Recipe
Model Quantization
Shrink model size and inference latency without retraining — a practical guide to post-training quantization.
Quantization maps 32-bit floating-point weights to lower-precision integers (INT8, INT4) while preserving output quality. The result: models that run on edge devices, fit in browser memory, and serve at lower cost.
Why quantize?
- 4× memory reduction with INT8, 8× with INT4
- 2–4× inference speedup on CPU and edge silicon
- Lower cloud GPU costs per token served
Quantization types
Dynamic
Activations quantized on-the-fly. Weights pre-quantized. Easiest path — zero calibration data needed.
Static
Both weights and activations quantized ahead of time. Requires a calibration dataset but yields best latency.
Recipe steps
- Profile your model. Identify outlier layers — these degrade most under quantization.
- Choose a scheme. Per-tensor for speed, per-channel for accuracy on CNNs.

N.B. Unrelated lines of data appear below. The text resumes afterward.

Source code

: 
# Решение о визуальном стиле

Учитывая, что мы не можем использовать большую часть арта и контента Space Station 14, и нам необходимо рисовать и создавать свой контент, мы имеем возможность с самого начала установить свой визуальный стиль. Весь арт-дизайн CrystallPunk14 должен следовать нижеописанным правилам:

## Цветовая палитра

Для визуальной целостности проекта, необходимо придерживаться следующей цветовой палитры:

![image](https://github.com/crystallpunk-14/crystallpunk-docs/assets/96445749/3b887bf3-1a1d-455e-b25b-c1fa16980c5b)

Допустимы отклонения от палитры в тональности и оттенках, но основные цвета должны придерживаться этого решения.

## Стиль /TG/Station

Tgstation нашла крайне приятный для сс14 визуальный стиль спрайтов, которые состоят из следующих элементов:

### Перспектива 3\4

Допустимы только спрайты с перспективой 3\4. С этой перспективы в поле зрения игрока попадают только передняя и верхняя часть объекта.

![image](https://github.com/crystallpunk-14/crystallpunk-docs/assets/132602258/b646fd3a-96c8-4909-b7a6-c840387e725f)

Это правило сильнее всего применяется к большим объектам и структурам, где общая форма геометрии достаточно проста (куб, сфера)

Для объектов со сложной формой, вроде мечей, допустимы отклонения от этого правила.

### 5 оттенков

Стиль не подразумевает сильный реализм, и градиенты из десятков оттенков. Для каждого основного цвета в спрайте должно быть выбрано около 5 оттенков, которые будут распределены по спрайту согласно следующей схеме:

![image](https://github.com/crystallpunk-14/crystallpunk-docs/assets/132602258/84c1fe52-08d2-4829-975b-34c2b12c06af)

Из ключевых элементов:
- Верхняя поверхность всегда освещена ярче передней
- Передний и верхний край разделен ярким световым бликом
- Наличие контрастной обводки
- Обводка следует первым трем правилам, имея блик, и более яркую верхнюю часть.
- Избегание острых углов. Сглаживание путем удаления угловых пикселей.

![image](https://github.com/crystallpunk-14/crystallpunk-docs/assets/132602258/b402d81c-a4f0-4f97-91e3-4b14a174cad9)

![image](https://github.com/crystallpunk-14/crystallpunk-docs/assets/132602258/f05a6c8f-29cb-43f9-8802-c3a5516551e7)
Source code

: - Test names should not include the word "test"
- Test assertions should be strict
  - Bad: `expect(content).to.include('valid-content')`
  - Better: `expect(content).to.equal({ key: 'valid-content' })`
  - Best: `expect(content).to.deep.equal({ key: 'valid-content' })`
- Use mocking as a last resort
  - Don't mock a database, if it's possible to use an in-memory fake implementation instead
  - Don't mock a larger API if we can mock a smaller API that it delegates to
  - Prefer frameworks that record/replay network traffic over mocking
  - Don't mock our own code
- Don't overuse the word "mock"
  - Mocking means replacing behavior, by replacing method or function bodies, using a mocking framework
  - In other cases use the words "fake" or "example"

- Calibrate (static only). Run 100–500 representative samples to compute activation ranges.
- Quantize and validate. Compare perplexity or accuracy against the FP32 baseline.
- Deploy. Use an INT8-capable runtime like ONNX Runtime or llama.cpp.
Pro tip: Mixed-precision quantization keeps attention layers in FP16 while quantizing FFN blocks — often the sweet spot for LLMs.